►
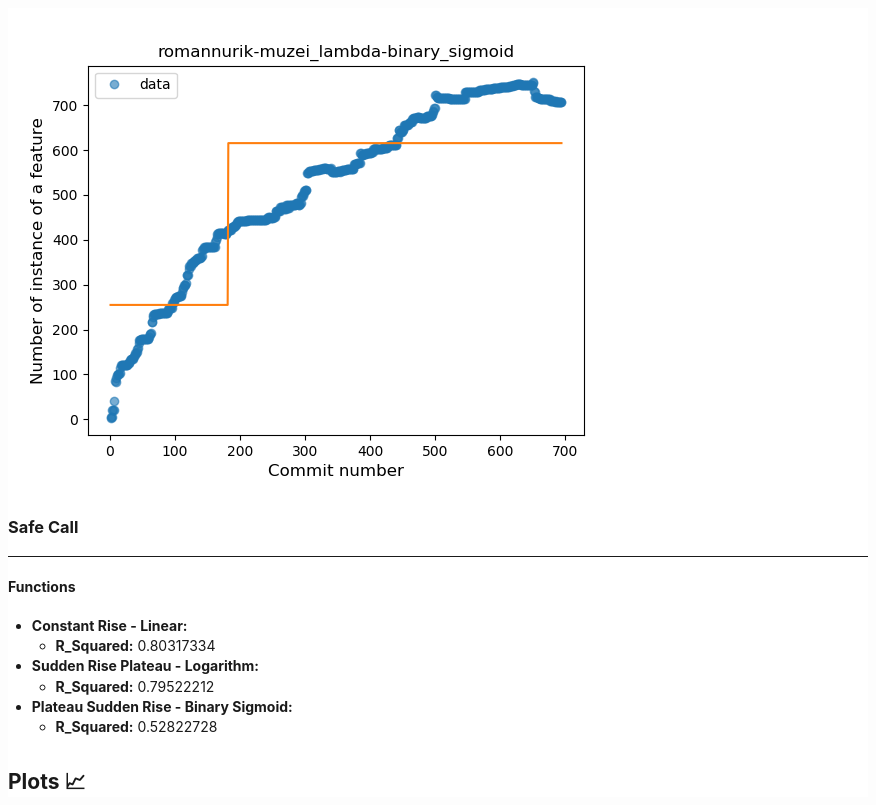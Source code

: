 ![romannurik-muzei T9](../plots/romannurik-muzei_lambda_T9.png)
### <a name="safe_call">Safe Call</a>
----
#### Functions
* **Constant Rise - Linear:** ![equation](http://latex.codecogs.com/svg.latex?0.327194x%20&plus;%20127.584091)
    * **R_Squared:** 0.80317334
* **Sudden Rise Plateau - Logarithm:** ![equation](http://latex.codecogs.com/svg.latex?45.484948%5Clog_%7B2.788092%7D%28x%29%20&plus;%200.0)
    * **R_Squared:** 0.79522212
* **Plateau Sudden Rise - Binary Sigmoid:** ![equation](http://latex.codecogs.com/svg.latex?%5Cfrac%7B-106.691774%7D%7B1%20&plus;%20%5Cepsilon%5E%28--631.781917%28x%20-376.172984%29%29%7D%20&plus;%20299.08805)
    * **R_Squared:** 0.52822728

**Plots** :chart_with_upwards_trend:
-----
◄
= Try it =
Look through the material for "Plateau". Copy each line that has it.

= Written solution =
* **Sudden Rise Plateau - Logarithm:** ![equation](http://latex.codecogs.com/svg.latex?45.484948%5Clog_%7B2.788092%7D%28x%29%20&plus;%200.0)
* **Plateau Sudden Rise - Binary Sigmoid:** ![equation](http://latex.codecogs.com/svg.latex?%5Cfrac%7B-106.691774%7D%7B1%20&plus;%20%5Cepsilon%5E%28--631.781917%28x%20-376.172984%29%29%7D%20&plus;%20299.08805)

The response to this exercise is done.